Laufen im Sommer: das eigentliche Problem
Du hast einen Trainingsplan. Du hast dir vorgenommen, vor dem Rennen im September viermal pro Woche zu laufen. Und jetzt zeigt die Wetter-App 10 Tage Hitzewarnung bei über 32°C.
Einfach pausieren? Die Abendläufe ohne Anpassung des Tempos durchziehen? Oder stur weitermachen wie immer?
Die physiologische Realität: Wer bei Hitze trainiert, ohne seinen Ansatz anzupassen, riskiert entweder die Gesundheit oder adaptiert deutlich langsamer als erwartet. Oder beides. Aber Einheiten ausfallen zu lassen, weil es heiß ist, bedeutet Rückschritt. Es gibt einen Mittelweg — und genau darum geht es in diesem Guide.
Warum Hitze deine Splits ruiniert
Bei Hitze hat dein Körper zwei gleichzeitige Prioritäten: die Muskeln mit Sauerstoff versorgen (um zu laufen) und Blut an die Hautoberfläche bringen (um dich abzukühlen). Beide Anforderungen konkurrieren um dasselbe Blutvolumen.

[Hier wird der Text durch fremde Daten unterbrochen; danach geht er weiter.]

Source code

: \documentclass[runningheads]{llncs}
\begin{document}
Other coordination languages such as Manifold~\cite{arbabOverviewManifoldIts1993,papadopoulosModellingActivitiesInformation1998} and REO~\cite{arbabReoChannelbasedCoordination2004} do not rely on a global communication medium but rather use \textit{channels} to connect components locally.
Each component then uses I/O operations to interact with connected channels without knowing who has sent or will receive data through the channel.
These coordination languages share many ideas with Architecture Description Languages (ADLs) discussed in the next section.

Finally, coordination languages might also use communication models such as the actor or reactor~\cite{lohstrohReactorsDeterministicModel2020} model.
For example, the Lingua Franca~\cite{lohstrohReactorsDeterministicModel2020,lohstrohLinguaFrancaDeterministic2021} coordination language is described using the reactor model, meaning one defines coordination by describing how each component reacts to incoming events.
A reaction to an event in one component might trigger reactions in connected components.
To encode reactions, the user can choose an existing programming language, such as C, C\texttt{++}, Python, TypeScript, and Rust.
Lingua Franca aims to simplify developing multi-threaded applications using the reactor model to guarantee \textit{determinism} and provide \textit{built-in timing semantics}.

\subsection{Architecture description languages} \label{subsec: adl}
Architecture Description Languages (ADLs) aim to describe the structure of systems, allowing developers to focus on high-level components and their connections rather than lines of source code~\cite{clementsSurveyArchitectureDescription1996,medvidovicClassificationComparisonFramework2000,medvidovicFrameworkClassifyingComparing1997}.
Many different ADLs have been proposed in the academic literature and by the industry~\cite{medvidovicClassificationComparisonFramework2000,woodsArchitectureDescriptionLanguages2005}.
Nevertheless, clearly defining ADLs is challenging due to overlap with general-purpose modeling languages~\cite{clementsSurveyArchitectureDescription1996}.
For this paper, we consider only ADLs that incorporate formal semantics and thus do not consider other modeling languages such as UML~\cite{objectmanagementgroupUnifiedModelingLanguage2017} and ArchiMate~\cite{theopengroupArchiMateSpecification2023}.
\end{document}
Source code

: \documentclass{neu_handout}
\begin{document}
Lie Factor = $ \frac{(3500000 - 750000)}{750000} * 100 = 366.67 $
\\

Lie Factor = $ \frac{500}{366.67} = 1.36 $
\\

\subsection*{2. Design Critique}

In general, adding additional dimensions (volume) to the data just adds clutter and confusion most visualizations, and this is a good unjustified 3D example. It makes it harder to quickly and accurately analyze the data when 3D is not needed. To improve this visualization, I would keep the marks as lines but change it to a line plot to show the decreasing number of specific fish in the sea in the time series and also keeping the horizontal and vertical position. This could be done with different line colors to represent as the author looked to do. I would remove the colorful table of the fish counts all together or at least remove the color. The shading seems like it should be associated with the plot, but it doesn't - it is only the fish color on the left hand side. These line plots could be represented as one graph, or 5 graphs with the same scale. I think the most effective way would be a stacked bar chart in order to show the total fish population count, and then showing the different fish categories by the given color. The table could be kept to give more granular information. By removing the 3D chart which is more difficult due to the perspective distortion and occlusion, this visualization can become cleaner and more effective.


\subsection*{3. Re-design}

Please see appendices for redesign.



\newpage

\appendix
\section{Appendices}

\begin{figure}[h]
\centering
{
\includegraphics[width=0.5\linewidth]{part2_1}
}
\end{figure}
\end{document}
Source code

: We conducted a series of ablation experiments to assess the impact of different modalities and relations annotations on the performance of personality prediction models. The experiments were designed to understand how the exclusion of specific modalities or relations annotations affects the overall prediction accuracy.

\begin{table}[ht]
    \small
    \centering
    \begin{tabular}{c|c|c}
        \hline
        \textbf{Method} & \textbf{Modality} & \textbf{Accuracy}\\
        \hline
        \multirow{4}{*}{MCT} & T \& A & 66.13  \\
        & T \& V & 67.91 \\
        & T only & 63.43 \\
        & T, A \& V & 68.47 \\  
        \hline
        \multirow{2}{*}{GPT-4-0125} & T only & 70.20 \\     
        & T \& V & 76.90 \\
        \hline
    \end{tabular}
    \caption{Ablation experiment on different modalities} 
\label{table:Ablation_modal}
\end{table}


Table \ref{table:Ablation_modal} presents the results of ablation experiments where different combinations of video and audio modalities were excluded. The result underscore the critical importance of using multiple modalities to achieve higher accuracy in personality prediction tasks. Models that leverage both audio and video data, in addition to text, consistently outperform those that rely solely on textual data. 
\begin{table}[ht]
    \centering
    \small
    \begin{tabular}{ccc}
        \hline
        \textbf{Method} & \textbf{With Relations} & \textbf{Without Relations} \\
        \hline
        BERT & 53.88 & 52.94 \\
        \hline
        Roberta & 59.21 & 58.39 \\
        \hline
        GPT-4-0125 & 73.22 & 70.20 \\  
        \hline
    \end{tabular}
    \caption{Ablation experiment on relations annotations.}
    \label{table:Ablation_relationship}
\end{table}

Die unter Lauftrainern am weitesten verbreitete Faustregel: Addiere 30–90 Sekunden pro Meile auf dein Zieltempo für je 5°C über 15°C. Bist du bei 15°C entspannt 9:00/Meile gelaufen, erwarte bei 27–32°C für dieselbe gefühlte Anstrengung eher 9:30–10:30/Meile. Wie du deine Pace im Sommer richtig anpasst und dabei klassische Fehler vermeidest, lohnt sich genauer zu verstehen.
Das ist kein Rückschritt. Das ist adaptive Physiologie. Deine Fitness hat sich nicht verändert — die thermische Gleichung schon.
Wann laufen im Sommer?
Das ist wahrscheinlich die Frage mit dem größten Einfluss auf dein Training. Das Fenster von 11 bis 17 Uhr ist im Hochsommer für intensive Einheiten tabu. Direkte Sonne, heißer Asphalt und Höchsttemperaturen ergeben eine Kombination, die einen 10-km-Lauf ernsthaft gefährlich machen kann.
Deine Optionen:
Vor 8 Uhr. Die Temperatur liegt oft 5–10°C unter dem Tagesmaximum. Der Asphalt ist noch kühl. Oft kannst du nah an deinem normalen Tempo laufen.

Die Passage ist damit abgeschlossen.